= INPUT FOR THIS TASK =
+===+
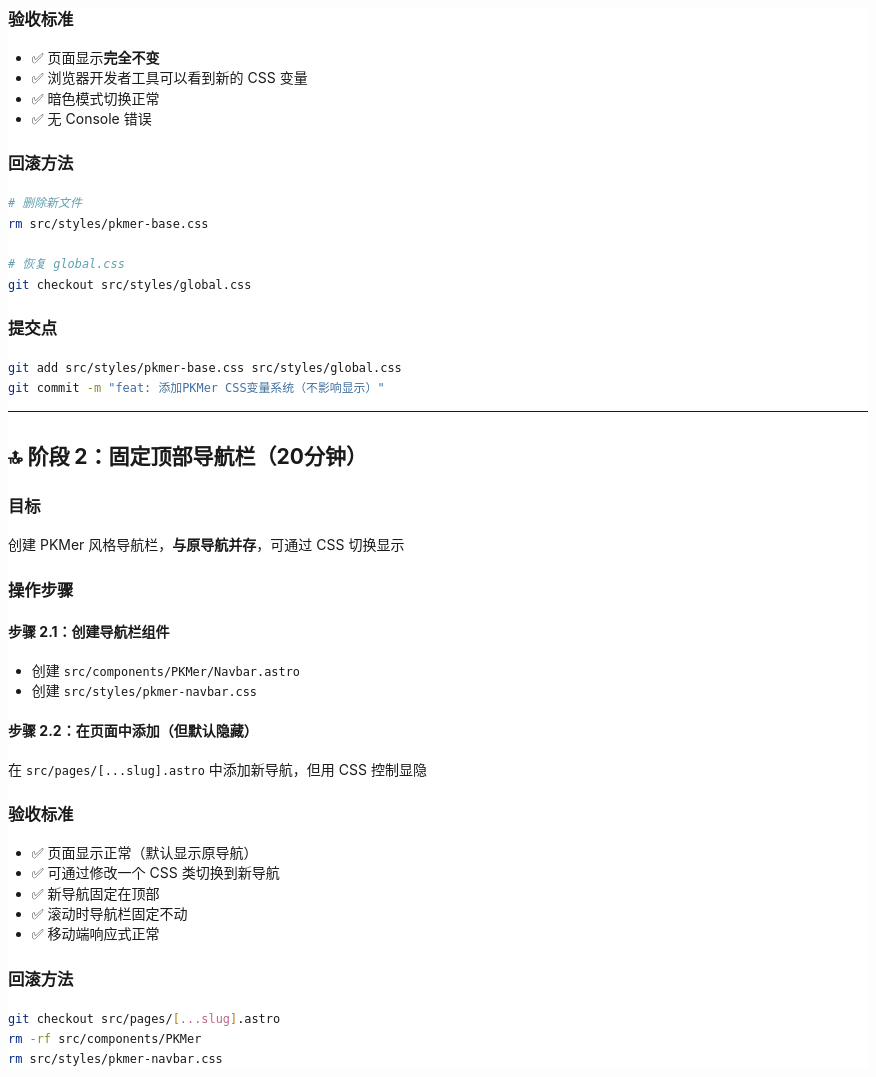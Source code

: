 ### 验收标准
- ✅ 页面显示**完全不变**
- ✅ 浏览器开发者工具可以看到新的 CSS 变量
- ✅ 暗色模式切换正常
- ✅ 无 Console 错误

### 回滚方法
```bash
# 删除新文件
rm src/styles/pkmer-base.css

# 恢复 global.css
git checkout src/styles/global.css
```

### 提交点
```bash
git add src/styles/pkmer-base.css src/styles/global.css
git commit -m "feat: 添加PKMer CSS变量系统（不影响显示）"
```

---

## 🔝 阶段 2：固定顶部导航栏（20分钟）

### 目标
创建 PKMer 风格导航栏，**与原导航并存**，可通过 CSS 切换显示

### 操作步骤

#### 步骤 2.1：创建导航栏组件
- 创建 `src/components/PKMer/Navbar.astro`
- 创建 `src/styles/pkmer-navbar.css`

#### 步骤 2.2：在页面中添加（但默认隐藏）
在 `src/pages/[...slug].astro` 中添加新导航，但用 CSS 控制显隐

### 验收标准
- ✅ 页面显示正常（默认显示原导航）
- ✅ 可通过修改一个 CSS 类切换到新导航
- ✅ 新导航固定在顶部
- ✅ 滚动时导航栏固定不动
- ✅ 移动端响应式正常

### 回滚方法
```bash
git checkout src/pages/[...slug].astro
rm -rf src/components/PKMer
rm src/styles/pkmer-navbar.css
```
+===+
= PROMPT =
All lines above containing the string "styles": copy each one.

= OUTPUT =
rm src/styles/pkmer-base.css
git checkout src/styles/global.css
git add src/styles/pkmer-base.css src/styles/global.css
- 创建 `src/styles/pkmer-navbar.css`
rm src/styles/pkmer-navbar.css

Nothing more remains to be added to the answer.